Proposal for modifying Get_Pwnam() [Re: couple of getpwnam()questions]

Kenichi Okuyama okuyamak at dd.iij4u.or.jp
Mon Nov 27 06:27:33 GMT 2000


>>>>> "GC" == Gerald Carter <gcarter at valinux.com> writes:
>> 1. Why did you not make "AS-IS" test first?
>> # I thought this is the easiest, and yet highest possible...
GC> Because I have never met a UNIX sysadmin which did not 
GC> use lower case usernames.  Also remember that all Win9x clients
GC> transmit the username in upper case.

Though I did have seen 'Administrator' in /etc/passwd before, I agree.
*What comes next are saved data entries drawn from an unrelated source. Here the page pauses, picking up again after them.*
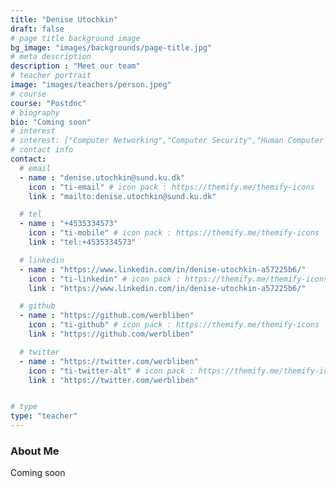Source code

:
 ```yaml
---
title: "Denise Utochkin"
draft: false
# page title background image
bg_image: "images/backgrounds/page-title.jpg"
# meta description
description : "Meet our team"
# teacher portrait
image: "images/teachers/person.jpeg"
# course
course: "Postdoc"
# biography
bio: "Coming soon"
# interest
# interest: ["Computer Networking","Computer Security","Human Computer Interfacing"]
# contact info
contact:
  # email
  - name : "denise.utochkin@sund.ku.dk"
    icon : "ti-email" # icon pack : https://themify.me/themify-icons
    link : "mailto:denise.utochkin@sund.ku.dk"

  # tel
  - name : "+4535334573"
    icon : "ti-mobile" # icon pack : https://themify.me/themify-icons
    link : "tel:+4535334573"

  # linkedin
  - name : "https://www.linkedin.com/in/denise-utochkin-a57225b6/"
    icon : "ti-linkedin" # icon pack : https://themify.me/themify-icons
    link : "https://www.linkedin.com/in/denise-utochkin-a57225b6/"

  # github
  - name : "https://github.com/werbliben"
    icon : "ti-github" # icon pack : https://themify.me/themify-icons
    link : "https://github.com/werbliben"

  # twitter
  - name : "https://twitter.com/werbliben"
    icon : "ti-twitter-alt" # icon pack : https://themify.me/themify-icons
    link : "https://twitter.com/werbliben"


# type
type: "teacher"
---
```


### About Me

Coming soon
>> 2. I wonder what will happen if Japanese version of Windows Client
>> having username of Japanese......
>> Maybe we should make Get_Pwnam() as 'pointer to function',
>> and leave the way to switch to correct one according to 'coding
>> system' option.
GC> I would assume the local getpwnam() call should handle 
GC> the foreighn characters.  But I am by no means someone
GC> who should be talking about foreigh character support :-)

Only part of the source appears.